The view over Széchenyi Chain Bridge from the slippery stairs on the Buda Castle hillside may not be as spectacular as we imagine when we see all the cameras flash beside us, but still should not be neglected. Even when seeing the a little too hard traffic pass by on the side of the Danube, the green water of the river still has a certain charm.

On top of the hill, we see the majestic Fishermen’s Bastion on one side of the castle, and the soon to be mounted Gellért Hill, on the other. The cold wind outside creeps under the too thin layer of clothes, and at this time the typical eastern fur cap the castle guard wears is really wished for. The Buda Castle accommodates several museums, but at this visit they are only used as hand warmers.

When we have gone through the adventure of sliding down the icy hill in the Castle district, it’s time to climb Gellért Hill. The way up is winding, and not many people try to reach the top as tourists today, though sleighing down seem to be a popular choice. When reaching the Citadel on top of the hill, the spectacular view over Budapest and the Danube really strikes us. On the other side of the hill, we can see steam that rises from the well-known Gellért Bath.

After three days in Budapest that feeling of excitement you get when visiting a new city, still hasn’t shown up. It may be the grey and the cold that takes away the charm of the city. It may also be the fact that walking around both Buda and Pest on foot would make most people too tired to use their senses and grasp the intensity of the place. Next time, a note of the name of the bus stop will be made, and more time will be spent on the yellow trams.

There is a lot to see in Budapest, though most of the tourist attractions are probably better suited for the summer months.
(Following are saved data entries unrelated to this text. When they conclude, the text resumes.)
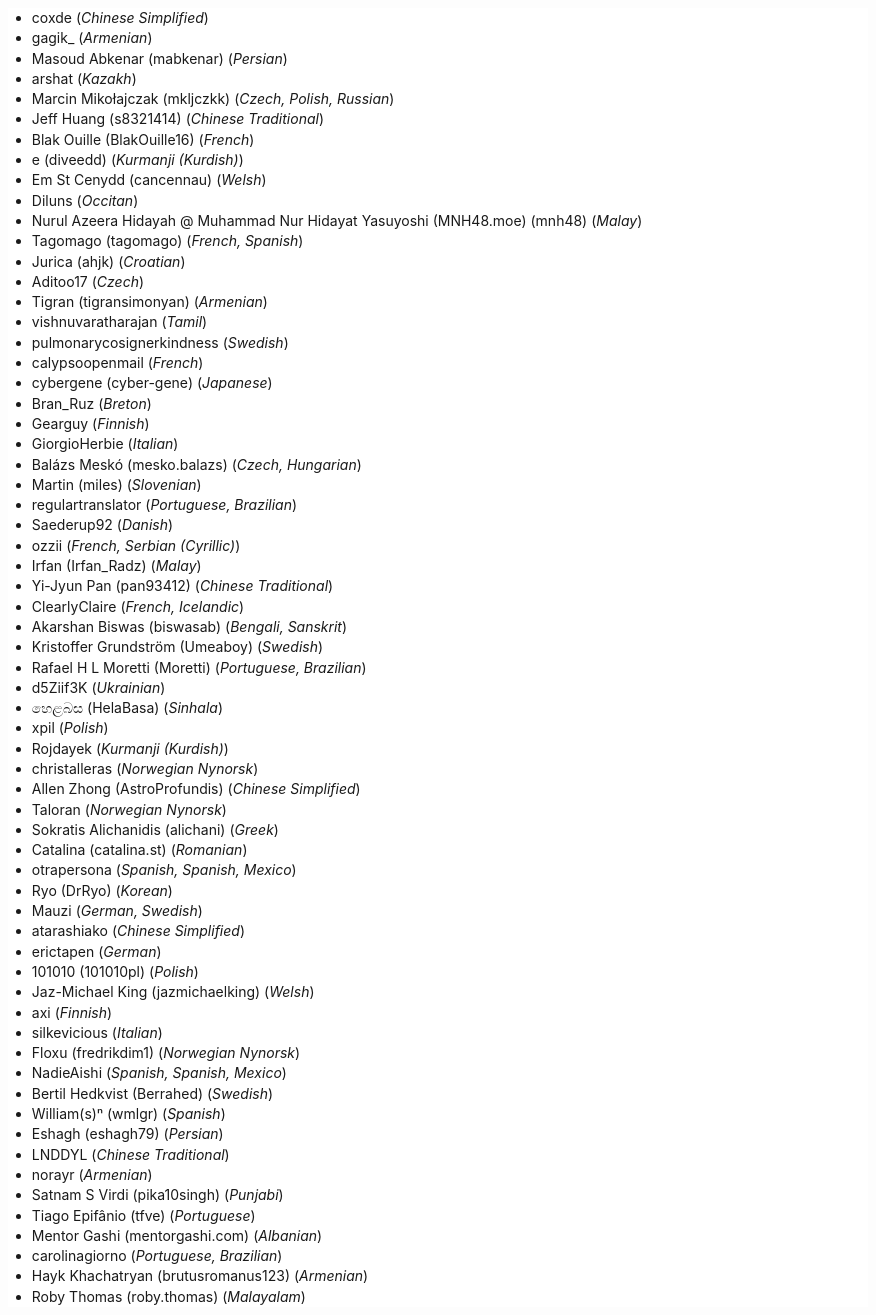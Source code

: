 - coxde (*Chinese Simplified*)
- gagik_ (*Armenian*)
- Masoud Abkenar (mabkenar) (*Persian*)
- arshat (*Kazakh*)
- Marcin Mikołajczak (mkljczkk) (*Czech, Polish, Russian*)
- Jeff Huang (s8321414) (*Chinese Traditional*)
- Blak Ouille (BlakOuille16) (*French*)
- e (diveedd) (*Kurmanji (Kurdish)*)
- Em St Cenydd (cancennau) (*Welsh*)
- Diluns (*Occitan*)
- Nurul Azeera Hidayah @ Muhammad Nur Hidayat Yasuyoshi (MNH48.moe) (mnh48) (*Malay*)
- Tagomago (tagomago) (*French, Spanish*)
- Jurica (ahjk) (*Croatian*)
- Aditoo17 (*Czech*)
- Tigran (tigransimonyan) (*Armenian*)
- vishnuvaratharajan (*Tamil*)
- pulmonarycosignerkindness (*Swedish*)
- calypsoopenmail (*French*)
- cybergene (cyber-gene) (*Japanese*)
- Bran_Ruz (*Breton*)
- Gearguy (*Finnish*)
- GiorgioHerbie (*Italian*)
- Balázs Meskó (mesko.balazs) (*Czech, Hungarian*)
- Martin (miles) (*Slovenian*)
- regulartranslator (*Portuguese, Brazilian*)
- Saederup92 (*Danish*)
- ozzii (*French, Serbian (Cyrillic)*)
- Irfan (Irfan_Radz) (*Malay*)
- Yi-Jyun Pan (pan93412) (*Chinese Traditional*)
- ClearlyClaire (*French, Icelandic*)
- Akarshan Biswas (biswasab) (*Bengali, Sanskrit*)
- Kristoffer Grundström (Umeaboy) (*Swedish*)
- Rafael H L Moretti (Moretti) (*Portuguese, Brazilian*)
- d5Ziif3K (*Ukrainian*)
- හෙළබස (HelaBasa) (*Sinhala*)
- xpil (*Polish*)
- Rojdayek (*Kurmanji (Kurdish)*)
- christalleras (*Norwegian Nynorsk*)
- Allen Zhong (AstroProfundis) (*Chinese Simplified*)
- Taloran (*Norwegian Nynorsk*)
- Sokratis Alichanidis (alichani) (*Greek*)
- Catalina (catalina.st) (*Romanian*)
- otrapersona (*Spanish, Spanish, Mexico*)
- Ryo (DrRyo) (*Korean*)
- Mauzi (*German, Swedish*)
- atarashiako (*Chinese Simplified*)
- erictapen (*German*)
- 101010 (101010pl) (*Polish*)
- Jaz-Michael King (jazmichaelking) (*Welsh*)
- axi (*Finnish*)
- silkevicious (*Italian*)
- Floxu (fredrikdim1) (*Norwegian Nynorsk*)
- NadieAishi (*Spanish, Spanish, Mexico*)
- Bertil Hedkvist (Berrahed) (*Swedish*)
- William(ѕ)ⁿ (wmlgr) (*Spanish*)
- Eshagh (eshagh79) (*Persian*)
- LNDDYL (*Chinese Traditional*)
- norayr (*Armenian*)
- Satnam S Virdi (pika10singh) (*Punjabi*)
- Tiago Epifânio (tfve) (*Portuguese*)
- Mentor Gashi (mentorgashi.com) (*Albanian*)
- carolinagiorno (*Portuguese, Brazilian*)
- Hayk Khachatryan (brutusromanus123) (*Armenian*)
- Roby Thomas (roby.thomas) (*Malayalam*)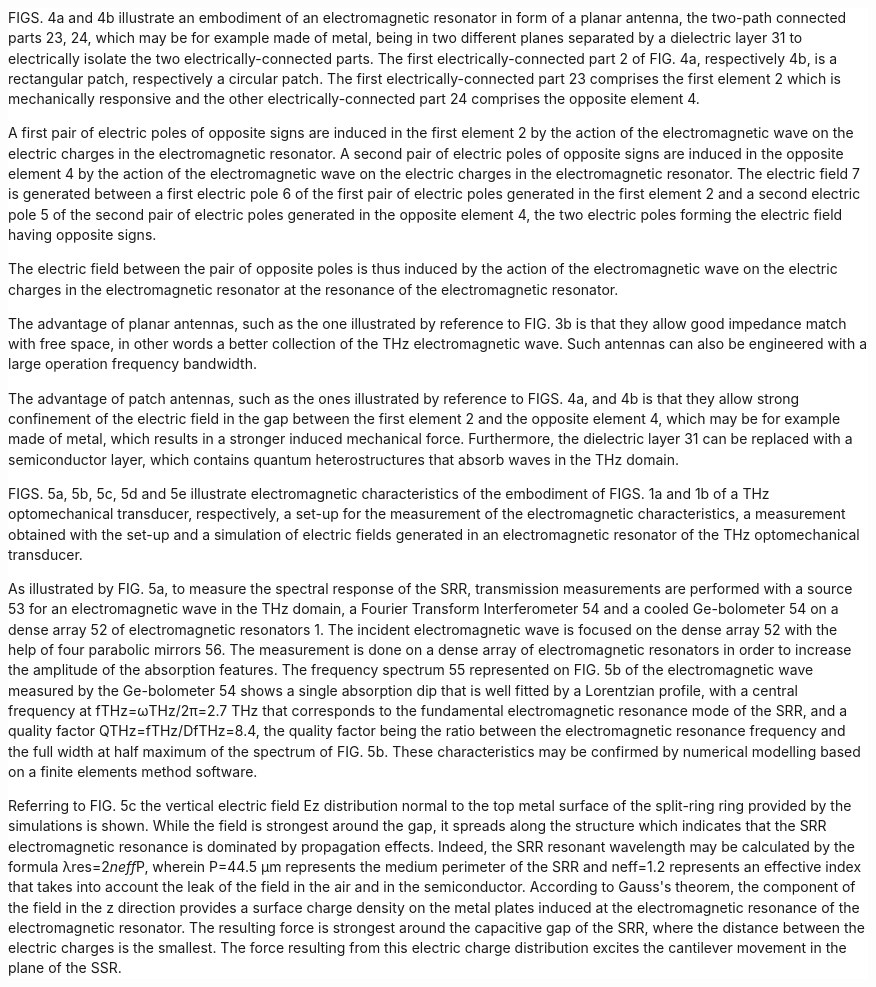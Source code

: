 FIGS. 4a and 4b illustrate an embodiment of an electromagnetic resonator in form of a planar antenna, the two-path connected parts 23, 24, which may be for example made of metal, being in two different planes separated by a dielectric layer 31 to electrically isolate the two electrically-connected parts. The first electrically-connected part 2 of FIG. 4a, respectively 4b, is a rectangular patch, respectively a circular patch. The first electrically-connected part 23 comprises the first element 2 which is mechanically responsive and the other electrically-connected part 24 comprises the opposite element 4.

A first pair of electric poles of opposite signs are induced in the first element 2 by the action of the electromagnetic wave on the electric charges in the electromagnetic resonator. A second pair of electric poles of opposite signs are induced in the opposite element 4 by the action of the electromagnetic wave on the electric charges in the electromagnetic resonator. The electric field 7 is generated between a first electric pole 6 of the first pair of electric poles generated in the first element 2 and a second electric pole 5 of the second pair of electric poles generated in the opposite element 4, the two electric poles forming the electric field having opposite signs.

The electric field between the pair of opposite poles is thus induced by the action of the electromagnetic wave on the electric charges in the electromagnetic resonator at the resonance of the electromagnetic resonator.

The advantage of planar antennas, such as the one illustrated by reference to FIG. 3b is that they allow good impedance match with free space, in other words a better collection of the THz electromagnetic wave. Such antennas can also be engineered with a large operation frequency bandwidth.

The advantage of patch antennas, such as the ones illustrated by reference to FIGS. 4a, and 4b is that they allow strong confinement of the electric field in the gap between the first element 2 and the opposite element 4, which may be for example made of metal, which results in a stronger induced mechanical force. Furthermore, the dielectric layer 31 can be replaced with a semiconductor layer, which contains quantum heterostructures that absorb waves in the THz domain.

FIGS. 5a, 5b, 5c, 5d and 5e illustrate electromagnetic characteristics of the embodiment of FIGS. 1a and 1b of a THz optomechanical transducer, respectively, a set-up for the measurement of the electromagnetic characteristics, a measurement obtained with the set-up and a simulation of electric fields generated in an electromagnetic resonator of the THz optomechanical transducer.

As illustrated by FIG. 5a, to measure the spectral response of the SRR, transmission measurements are performed with a source 53 for an electromagnetic wave in the THz domain, a Fourier Transform Interferometer 54 and a cooled Ge-bolometer 54 on a dense array 52 of electromagnetic resonators 1. The incident electromagnetic wave is focused on the dense array 52 with the help of four parabolic mirrors 56. The measurement is done on a dense array of electromagnetic resonators in order to increase the amplitude of the absorption features. The frequency spectrum 55 represented on FIG. 5b of the electromagnetic wave measured by the Ge-bolometer 54 shows a single absorption dip that is well fitted by a Lorentzian profile, with a central frequency at fTHz=ωTHz/2π=2.7 THz that corresponds to the fundamental electromagnetic resonance mode of the SRR, and a quality factor QTHz=fTHz/DfTHz=8.4, the quality factor being the ratio between the electromagnetic resonance frequency and the full width at half maximum of the spectrum of FIG. 5b. These characteristics may be confirmed by numerical modelling based on a finite elements method software.

Referring to FIG. 5c the vertical electric field Ez distribution normal to the top metal surface of the split-ring ring provided by the simulations is shown. While the field is strongest around the gap, it spreads along the structure which indicates that the SRR electromagnetic resonance is dominated by propagation effects. Indeed, the SRR resonant wavelength may be calculated by the formula λres=2*neff*P, wherein P=44.5 μm represents the medium perimeter of the SRR and neff=1.2 represents an effective index that takes into account the leak of the field in the air and in the semiconductor. According to Gauss's theorem, the component of the field in the z direction provides a surface charge density on the metal plates induced at the electromagnetic resonance of the electromagnetic resonator. The resulting force is strongest around the capacitive gap of the SRR, where the distance between the electric charges is the smallest. The force resulting from this electric charge distribution excites the cantilever movement in the plane of the SSR.
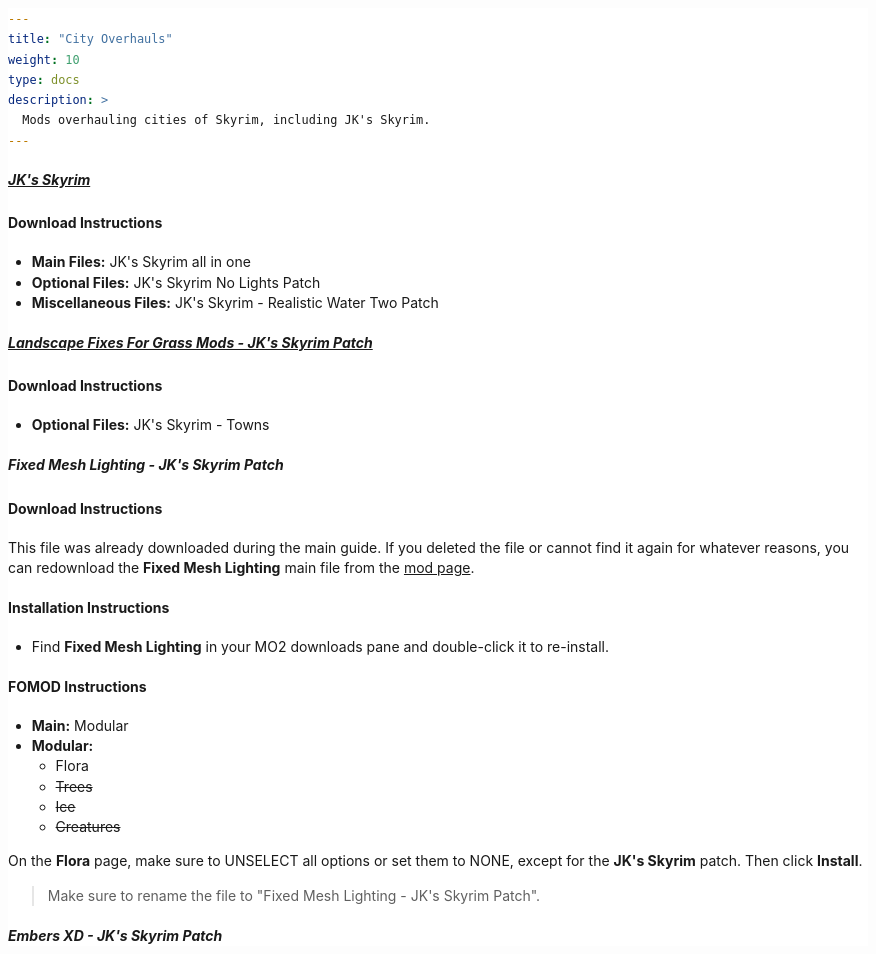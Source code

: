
 ```yaml
---
title: "City Overhauls"
weight: 10
type: docs
description: >
  Mods overhauling cities of Skyrim, including JK's Skyrim.
---
```


##### [JK's Skyrim](https://www.nexusmods.com/skyrimspecialedition/mods/6289?tab=files)

#### Download Instructions

- **Main Files:** JK's Skyrim all in one
- **Optional Files:** JK's Skyrim No Lights Patch
- **Miscellaneous Files:** JK's Skyrim - Realistic Water Two Patch

##### [Landscape Fixes For Grass Mods - JK's Skyrim Patch](https://www.nexusmods.com/skyrimspecialedition/mods/9005?tab=files)

#### Download Instructions

- **Optional Files:** JK's Skyrim - Towns

##### Fixed Mesh Lighting - JK's Skyrim Patch

#### Download Instructions

This file was already downloaded during the main guide. If you deleted the file or cannot find it again for whatever reasons, you can redownload the **Fixed Mesh Lighting** main file from the [mod page](https://www.nexusmods.com/skyrimspecialedition/mods/53653?tab=files).

#### Installation Instructions

- Find **Fixed Mesh Lighting** in your MO2 downloads pane and double-click it to re-install.

#### FOMOD Instructions

- **Main:** Modular
- **Modular:**
  - Flora
  - ~~Trees~~
  - ~~Ice~~
  - ~~Creatures~~

On the **Flora** page, make sure to UNSELECT all options or set them to NONE, except for the **JK's Skyrim** patch. Then click **Install**.

> Make sure to rename the file to "Fixed Mesh Lighting - JK's Skyrim Patch".

##### Embers XD - JK's Skyrim Patch
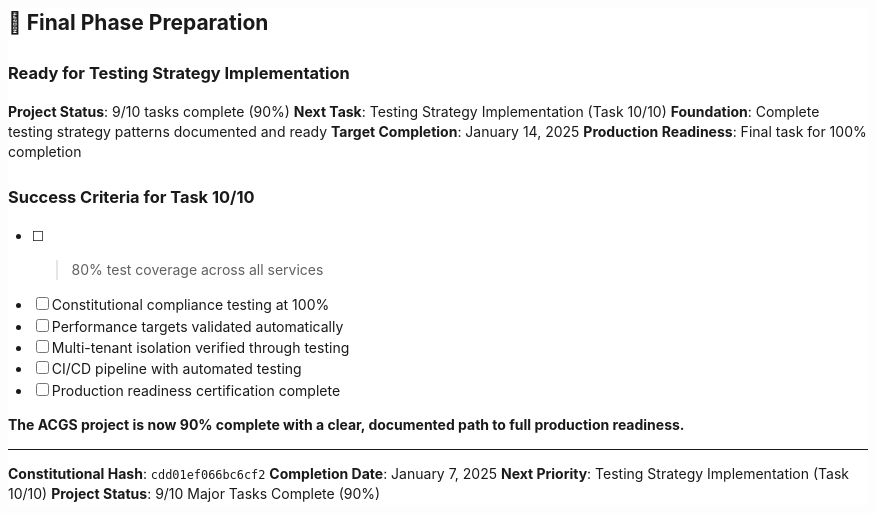 ## 🎯 Final Phase Preparation

### Ready for Testing Strategy Implementation

**Project Status**: 9/10 tasks complete (90%)
**Next Task**: Testing Strategy Implementation (Task 10/10)
**Foundation**: Complete testing strategy patterns documented and ready
**Target Completion**: January 14, 2025
**Production Readiness**: Final task for 100% completion

### Success Criteria for Task 10/10
- [ ] >80% test coverage across all services
- [ ] Constitutional compliance testing at 100%
- [ ] Performance targets validated automatically
- [ ] Multi-tenant isolation verified through testing
- [ ] CI/CD pipeline with automated testing
- [ ] Production readiness certification complete

**The ACGS project is now 90% complete with a clear, documented path to full production readiness.**

---

**Constitutional Hash**: `cdd01ef066bc6cf2`
**Completion Date**: January 7, 2025
**Next Priority**: Testing Strategy Implementation (Task 10/10)
**Project Status**: 9/10 Major Tasks Complete (90%)
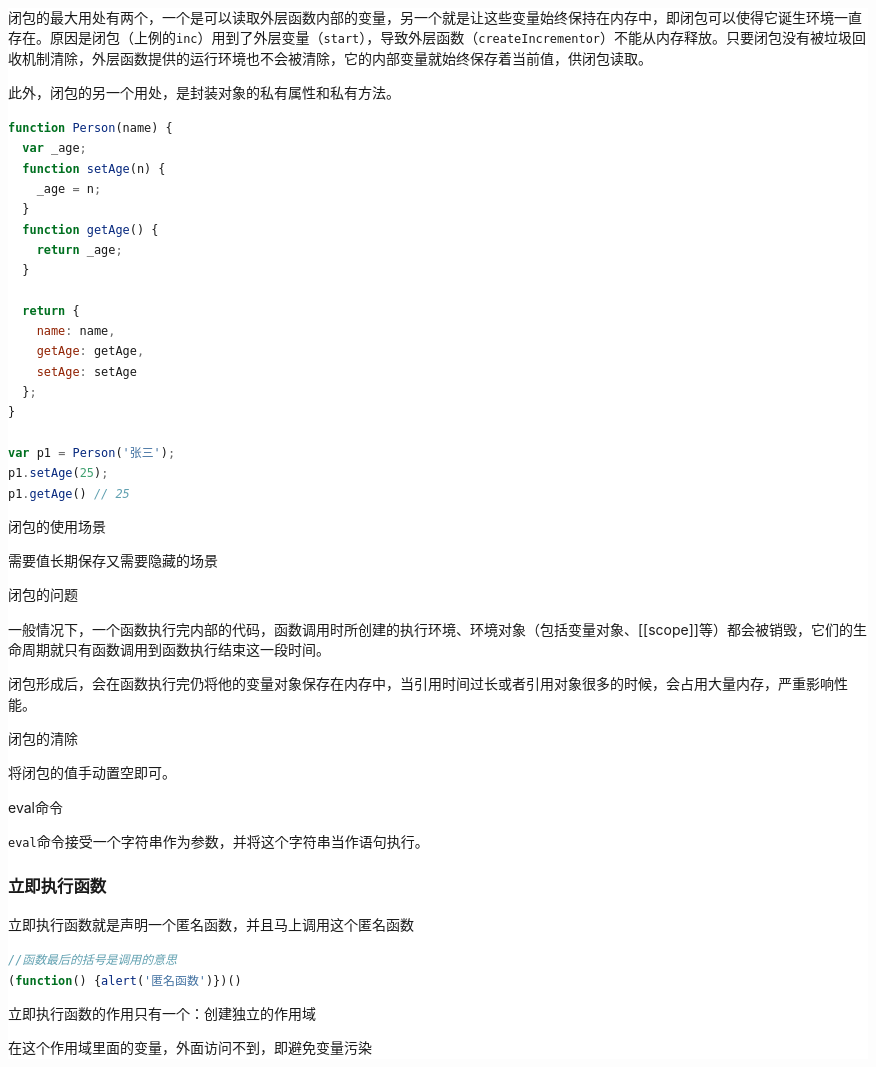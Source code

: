 闭包的最大用处有两个，一个是可以读取外层函数内部的变量，另一个就是让这些变量始终保持在内存中，即闭包可以使得它诞生环境一直存在。原因是闭包（上例的`inc`）用到了外层变量（`start`），导致外层函数（`createIncrementor`）不能从内存释放。只要闭包没有被垃圾回收机制清除，外层函数提供的运行环境也不会被清除，它的内部变量就始终保存着当前值，供闭包读取。

此外，闭包的另一个用处，是封装对象的私有属性和私有方法。

```javascript
function Person(name) {
  var _age;
  function setAge(n) {
    _age = n;
  }
  function getAge() {
    return _age;
  }

  return {
    name: name,
    getAge: getAge,
    setAge: setAge
  };
}

var p1 = Person('张三');
p1.setAge(25);
p1.getAge() // 25
```

闭包的使用场景

需要值长期保存又需要隐藏的场景

闭包的问题

一般情况下，一个函数执行完内部的代码，函数调用时所创建的执行环境、环境对象（包括变量对象、[[scope]]等）都会被销毁，它们的生命周期就只有函数调用到函数执行结束这一段时间。

闭包形成后，会在函数执行完仍将他的变量对象保存在内存中，当引用时间过长或者引用对象很多的时候，会占用大量内存，严重影响性能。

闭包的清除

将闭包的值手动置空即可。

eval命令

`eval`命令接受一个字符串作为参数，并将这个字符串当作语句执行。



### 立即执行函数

立即执行函数就是声明一个匿名函数，并且马上调用这个匿名函数

```javascript
//函数最后的括号是调用的意思
(function() {alert('匿名函数')})()
```

立即执行函数的作用只有一个：创建独立的作用域

在这个作用域里面的变量，外面访问不到，即避免变量污染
When visiting Budapest in the winter, a visit to one of the thermal baths is highly recommended, since it warms even the coldest soul. The great market hall with the smell of newly stuffed sausages and white paprika, and the legendary Gerbeaud café with its scent of luxury cakes and pastries, may also heat up a cold winter’s day. A tip is to walk across one of Budapest’s many bridges at night, when the parliament, the castle and all the great buildings are lit up; it sure is a magnificent sight.

It’s quite easy to get around the city on foot without using public transportations. Buses and trams operate in most of the city so tired legs might prefer this cheap way of getting around. Getting around by taxi is also an option since the prices are very low, but be sure to know the Hungarian name of the place where you want to go, and not just the English name, or you may be in trouble.

Whether you are looking for single night stay or wish to spend longer holidays, Budapest offers you everything at its best. But, for a perfect stay in Budapest choose a (self-catering vacation apartment ), which provide the guests with the highest levels of service in good availability and great rates for all sorts of travellers.

Note: don’t buy your postcards on the last day of your stay, because stamps are not to be found anywhere else than in a post office, which in turn may be hard to find.